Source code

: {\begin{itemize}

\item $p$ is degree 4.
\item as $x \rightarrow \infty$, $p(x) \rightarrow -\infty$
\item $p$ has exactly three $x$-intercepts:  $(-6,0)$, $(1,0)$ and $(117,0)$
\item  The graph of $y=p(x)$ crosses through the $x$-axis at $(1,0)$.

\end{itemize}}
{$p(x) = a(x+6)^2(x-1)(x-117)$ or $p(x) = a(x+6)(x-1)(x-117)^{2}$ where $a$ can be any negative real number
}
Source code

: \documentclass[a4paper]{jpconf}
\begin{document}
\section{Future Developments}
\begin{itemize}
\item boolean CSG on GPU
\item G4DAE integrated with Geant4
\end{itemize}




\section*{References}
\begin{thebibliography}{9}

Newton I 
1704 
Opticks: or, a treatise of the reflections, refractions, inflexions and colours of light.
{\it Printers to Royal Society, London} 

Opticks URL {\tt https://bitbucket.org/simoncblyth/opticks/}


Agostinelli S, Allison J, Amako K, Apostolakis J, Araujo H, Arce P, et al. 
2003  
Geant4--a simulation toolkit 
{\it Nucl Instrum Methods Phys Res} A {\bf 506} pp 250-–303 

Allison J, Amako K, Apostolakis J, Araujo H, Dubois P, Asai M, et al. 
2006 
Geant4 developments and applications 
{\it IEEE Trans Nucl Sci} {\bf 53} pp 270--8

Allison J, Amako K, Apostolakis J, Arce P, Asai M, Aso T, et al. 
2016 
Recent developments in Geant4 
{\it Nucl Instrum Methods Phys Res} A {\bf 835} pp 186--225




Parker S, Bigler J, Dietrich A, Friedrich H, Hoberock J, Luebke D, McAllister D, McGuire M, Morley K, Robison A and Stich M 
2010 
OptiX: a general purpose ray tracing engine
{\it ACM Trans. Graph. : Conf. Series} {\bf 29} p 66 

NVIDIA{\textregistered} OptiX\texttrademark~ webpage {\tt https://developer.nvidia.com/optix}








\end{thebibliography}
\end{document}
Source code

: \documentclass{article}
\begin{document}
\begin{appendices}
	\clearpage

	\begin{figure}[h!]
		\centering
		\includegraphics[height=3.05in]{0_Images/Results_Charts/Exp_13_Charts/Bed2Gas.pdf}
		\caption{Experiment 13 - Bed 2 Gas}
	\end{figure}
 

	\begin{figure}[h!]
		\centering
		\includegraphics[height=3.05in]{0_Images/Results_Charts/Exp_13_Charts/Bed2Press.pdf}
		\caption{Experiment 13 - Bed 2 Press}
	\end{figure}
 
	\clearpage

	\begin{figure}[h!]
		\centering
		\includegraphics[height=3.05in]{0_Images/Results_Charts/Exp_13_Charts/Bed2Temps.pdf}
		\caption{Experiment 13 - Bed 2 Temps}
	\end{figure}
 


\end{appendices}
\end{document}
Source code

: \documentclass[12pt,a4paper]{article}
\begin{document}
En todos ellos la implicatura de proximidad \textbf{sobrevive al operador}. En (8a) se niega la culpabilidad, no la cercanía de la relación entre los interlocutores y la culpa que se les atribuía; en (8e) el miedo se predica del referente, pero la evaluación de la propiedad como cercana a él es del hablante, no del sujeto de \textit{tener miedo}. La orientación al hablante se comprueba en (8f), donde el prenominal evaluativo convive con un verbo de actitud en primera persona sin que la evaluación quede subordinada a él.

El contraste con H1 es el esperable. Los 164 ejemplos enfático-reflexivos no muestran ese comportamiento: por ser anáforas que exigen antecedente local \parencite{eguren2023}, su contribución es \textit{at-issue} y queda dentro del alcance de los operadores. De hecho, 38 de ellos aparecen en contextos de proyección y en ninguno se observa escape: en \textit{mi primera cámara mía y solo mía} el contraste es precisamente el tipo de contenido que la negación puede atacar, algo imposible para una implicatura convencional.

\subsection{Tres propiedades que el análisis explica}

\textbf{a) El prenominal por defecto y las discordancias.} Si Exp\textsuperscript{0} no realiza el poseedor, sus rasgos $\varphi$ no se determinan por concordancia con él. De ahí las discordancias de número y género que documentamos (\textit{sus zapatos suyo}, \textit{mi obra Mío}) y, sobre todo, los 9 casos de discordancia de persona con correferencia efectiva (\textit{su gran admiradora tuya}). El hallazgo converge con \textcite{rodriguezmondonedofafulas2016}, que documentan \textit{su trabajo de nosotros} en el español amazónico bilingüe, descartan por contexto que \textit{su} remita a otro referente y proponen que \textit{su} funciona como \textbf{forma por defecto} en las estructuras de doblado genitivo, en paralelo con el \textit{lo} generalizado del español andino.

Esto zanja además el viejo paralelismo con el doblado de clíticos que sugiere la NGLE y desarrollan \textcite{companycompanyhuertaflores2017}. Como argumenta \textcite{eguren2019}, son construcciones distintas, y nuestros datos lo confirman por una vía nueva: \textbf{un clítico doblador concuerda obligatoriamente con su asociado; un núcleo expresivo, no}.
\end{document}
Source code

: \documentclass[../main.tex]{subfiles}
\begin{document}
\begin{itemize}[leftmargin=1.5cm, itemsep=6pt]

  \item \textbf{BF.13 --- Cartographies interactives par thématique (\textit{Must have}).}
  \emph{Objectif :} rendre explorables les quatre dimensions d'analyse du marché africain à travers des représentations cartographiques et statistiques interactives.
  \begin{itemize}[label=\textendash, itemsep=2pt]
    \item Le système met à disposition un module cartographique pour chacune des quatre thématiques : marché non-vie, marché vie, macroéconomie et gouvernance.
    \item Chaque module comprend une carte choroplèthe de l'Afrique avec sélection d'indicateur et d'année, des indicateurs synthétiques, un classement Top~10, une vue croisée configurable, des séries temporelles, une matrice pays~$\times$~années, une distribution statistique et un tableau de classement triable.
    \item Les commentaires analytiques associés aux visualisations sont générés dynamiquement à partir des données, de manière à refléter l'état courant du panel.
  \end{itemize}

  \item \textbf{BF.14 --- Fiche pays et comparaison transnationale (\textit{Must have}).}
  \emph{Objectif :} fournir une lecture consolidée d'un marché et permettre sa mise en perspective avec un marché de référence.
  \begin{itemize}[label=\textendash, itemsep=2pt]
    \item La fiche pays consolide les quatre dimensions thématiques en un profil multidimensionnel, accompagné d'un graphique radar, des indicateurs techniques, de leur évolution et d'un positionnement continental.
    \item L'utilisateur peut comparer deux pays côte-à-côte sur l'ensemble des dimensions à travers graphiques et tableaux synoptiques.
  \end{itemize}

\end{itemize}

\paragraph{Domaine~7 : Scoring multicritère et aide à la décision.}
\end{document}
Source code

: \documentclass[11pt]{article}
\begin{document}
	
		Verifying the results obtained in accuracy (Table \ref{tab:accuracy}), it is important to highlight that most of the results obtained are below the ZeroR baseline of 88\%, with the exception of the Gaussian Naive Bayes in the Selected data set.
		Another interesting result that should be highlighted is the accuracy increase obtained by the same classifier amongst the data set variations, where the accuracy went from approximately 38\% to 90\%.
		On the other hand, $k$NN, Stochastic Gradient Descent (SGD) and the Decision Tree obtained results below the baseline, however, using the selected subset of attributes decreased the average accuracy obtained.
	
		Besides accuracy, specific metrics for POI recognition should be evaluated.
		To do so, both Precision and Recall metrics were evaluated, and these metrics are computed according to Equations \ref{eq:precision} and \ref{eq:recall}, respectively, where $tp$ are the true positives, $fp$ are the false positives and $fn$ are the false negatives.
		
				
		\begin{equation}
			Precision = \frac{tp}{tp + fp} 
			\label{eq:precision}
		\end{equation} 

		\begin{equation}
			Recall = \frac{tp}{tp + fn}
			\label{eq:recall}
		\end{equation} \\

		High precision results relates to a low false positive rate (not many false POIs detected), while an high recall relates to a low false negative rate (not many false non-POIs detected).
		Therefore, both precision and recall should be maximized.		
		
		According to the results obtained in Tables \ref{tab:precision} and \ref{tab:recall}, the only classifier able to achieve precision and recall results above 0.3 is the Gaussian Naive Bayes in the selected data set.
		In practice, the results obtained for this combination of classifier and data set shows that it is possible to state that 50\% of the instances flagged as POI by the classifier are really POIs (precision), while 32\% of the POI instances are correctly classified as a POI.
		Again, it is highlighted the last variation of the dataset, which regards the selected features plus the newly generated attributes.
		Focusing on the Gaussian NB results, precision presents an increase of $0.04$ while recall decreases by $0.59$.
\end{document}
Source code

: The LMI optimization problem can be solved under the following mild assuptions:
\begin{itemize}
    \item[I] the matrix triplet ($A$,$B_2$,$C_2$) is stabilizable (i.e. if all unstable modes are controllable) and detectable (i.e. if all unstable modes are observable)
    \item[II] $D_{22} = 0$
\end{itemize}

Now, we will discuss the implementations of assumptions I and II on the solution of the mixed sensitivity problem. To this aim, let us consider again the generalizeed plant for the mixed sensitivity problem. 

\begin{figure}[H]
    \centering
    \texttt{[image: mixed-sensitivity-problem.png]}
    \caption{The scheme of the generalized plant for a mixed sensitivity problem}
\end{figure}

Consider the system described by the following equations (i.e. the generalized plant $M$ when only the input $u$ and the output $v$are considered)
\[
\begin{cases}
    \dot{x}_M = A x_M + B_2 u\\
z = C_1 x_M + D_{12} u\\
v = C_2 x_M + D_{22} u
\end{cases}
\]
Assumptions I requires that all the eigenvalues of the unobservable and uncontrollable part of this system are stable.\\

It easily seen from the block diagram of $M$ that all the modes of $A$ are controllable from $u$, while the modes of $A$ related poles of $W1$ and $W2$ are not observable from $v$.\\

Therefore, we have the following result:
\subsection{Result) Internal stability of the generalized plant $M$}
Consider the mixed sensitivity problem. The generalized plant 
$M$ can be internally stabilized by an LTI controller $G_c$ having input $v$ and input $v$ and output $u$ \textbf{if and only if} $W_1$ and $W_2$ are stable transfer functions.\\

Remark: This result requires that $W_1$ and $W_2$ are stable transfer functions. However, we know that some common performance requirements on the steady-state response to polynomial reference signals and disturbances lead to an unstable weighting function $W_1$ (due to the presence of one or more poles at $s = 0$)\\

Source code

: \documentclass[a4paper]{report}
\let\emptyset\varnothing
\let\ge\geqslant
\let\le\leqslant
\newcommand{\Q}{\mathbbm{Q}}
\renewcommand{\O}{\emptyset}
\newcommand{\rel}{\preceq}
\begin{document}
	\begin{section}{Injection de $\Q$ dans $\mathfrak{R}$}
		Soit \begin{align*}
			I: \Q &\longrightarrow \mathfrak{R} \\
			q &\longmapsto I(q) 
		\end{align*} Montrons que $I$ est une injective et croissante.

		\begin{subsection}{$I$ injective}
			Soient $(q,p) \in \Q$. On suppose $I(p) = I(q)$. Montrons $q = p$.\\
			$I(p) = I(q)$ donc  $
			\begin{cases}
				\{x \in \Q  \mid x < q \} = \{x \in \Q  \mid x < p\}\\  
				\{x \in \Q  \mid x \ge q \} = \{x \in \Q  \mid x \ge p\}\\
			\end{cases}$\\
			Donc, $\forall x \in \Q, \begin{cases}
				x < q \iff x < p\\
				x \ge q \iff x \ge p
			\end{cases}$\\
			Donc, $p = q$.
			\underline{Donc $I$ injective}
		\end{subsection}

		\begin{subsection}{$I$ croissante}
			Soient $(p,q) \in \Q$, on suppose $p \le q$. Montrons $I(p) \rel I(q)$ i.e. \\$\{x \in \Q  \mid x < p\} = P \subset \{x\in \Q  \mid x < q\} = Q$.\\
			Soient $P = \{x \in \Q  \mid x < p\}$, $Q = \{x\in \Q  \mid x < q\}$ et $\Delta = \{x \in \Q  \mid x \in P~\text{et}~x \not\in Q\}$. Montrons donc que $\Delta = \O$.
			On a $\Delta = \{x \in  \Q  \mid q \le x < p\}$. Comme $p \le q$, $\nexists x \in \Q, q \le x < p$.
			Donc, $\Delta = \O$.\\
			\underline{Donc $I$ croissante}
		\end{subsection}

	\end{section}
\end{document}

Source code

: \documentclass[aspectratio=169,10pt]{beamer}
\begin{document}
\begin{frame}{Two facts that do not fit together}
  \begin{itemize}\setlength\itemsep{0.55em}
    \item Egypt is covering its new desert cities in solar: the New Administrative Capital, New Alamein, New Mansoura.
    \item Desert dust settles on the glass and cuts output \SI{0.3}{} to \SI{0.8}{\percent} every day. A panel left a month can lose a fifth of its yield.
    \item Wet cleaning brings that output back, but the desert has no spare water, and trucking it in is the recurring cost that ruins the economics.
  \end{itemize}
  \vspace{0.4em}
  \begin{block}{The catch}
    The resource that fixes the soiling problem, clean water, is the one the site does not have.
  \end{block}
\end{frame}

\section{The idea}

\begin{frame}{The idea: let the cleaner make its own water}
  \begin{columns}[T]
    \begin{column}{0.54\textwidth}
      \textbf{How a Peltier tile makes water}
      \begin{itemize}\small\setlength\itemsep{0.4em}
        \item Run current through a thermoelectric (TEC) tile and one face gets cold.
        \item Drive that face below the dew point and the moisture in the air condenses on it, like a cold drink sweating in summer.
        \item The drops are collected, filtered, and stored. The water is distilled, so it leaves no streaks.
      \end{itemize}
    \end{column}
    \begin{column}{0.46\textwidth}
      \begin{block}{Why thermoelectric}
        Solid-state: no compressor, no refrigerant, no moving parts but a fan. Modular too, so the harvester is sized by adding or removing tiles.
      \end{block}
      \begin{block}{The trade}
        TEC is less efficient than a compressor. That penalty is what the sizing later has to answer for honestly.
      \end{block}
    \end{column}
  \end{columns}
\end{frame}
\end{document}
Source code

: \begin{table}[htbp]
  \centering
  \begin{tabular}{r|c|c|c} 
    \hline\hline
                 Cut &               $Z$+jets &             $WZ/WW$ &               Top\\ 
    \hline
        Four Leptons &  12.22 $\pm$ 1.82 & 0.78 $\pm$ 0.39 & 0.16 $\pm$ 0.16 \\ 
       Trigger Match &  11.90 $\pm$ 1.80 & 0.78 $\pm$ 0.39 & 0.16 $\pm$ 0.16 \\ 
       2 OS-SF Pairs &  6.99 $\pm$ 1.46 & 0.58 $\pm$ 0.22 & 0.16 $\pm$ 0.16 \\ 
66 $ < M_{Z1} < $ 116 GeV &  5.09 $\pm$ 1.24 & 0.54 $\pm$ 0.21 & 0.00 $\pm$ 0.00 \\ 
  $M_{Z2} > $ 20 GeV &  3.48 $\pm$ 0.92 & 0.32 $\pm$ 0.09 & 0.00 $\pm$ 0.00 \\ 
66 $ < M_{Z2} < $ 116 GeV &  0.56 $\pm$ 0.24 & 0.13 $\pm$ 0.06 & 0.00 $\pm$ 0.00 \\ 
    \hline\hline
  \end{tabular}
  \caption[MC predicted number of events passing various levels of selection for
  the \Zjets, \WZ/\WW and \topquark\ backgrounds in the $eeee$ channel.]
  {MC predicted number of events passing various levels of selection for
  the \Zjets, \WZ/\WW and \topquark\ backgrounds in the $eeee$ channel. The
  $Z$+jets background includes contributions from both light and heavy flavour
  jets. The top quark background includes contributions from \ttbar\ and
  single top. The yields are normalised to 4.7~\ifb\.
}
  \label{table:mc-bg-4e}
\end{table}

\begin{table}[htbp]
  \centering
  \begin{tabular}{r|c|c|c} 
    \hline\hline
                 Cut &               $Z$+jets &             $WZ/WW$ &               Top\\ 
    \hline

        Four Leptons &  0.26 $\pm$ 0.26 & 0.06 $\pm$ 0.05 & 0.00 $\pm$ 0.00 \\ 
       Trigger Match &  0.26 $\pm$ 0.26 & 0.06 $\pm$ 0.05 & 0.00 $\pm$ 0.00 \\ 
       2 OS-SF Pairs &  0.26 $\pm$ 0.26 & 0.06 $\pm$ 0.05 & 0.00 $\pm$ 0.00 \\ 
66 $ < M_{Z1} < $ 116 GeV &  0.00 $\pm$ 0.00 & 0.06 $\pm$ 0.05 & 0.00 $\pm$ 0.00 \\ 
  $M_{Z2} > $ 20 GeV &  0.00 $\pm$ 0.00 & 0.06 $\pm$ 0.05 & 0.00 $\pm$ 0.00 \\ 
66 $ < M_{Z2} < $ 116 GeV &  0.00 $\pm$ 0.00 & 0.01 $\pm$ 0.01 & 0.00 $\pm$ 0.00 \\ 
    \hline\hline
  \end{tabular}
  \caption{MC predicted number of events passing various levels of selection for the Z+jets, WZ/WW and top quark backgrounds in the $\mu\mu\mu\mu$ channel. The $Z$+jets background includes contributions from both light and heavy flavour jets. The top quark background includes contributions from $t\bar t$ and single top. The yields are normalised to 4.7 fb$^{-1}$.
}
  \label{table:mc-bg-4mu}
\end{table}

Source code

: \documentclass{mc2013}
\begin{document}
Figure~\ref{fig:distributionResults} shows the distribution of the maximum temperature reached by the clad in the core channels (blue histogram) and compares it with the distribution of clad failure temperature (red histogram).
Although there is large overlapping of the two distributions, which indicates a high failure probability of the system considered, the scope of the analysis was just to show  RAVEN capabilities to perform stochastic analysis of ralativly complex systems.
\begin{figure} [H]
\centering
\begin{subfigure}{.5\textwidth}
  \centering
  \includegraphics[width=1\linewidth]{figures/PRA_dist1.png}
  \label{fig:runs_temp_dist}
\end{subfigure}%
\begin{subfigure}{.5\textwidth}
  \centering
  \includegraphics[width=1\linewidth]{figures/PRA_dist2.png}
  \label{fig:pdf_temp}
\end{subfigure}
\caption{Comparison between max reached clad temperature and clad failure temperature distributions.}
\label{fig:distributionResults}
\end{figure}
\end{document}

**What is needed**
Show all lines from the data above in which the word "emph" appears.

**Response to the exercise**
  \emph{Objectif :} rendre explorables les quatre dimensions d'analyse du marché africain à travers des représentations cartographiques et statistiques interactives.
  \emph{Objectif :} fournir une lecture consolidée d'un marché et permettre sa mise en perspective avec un marché de référence.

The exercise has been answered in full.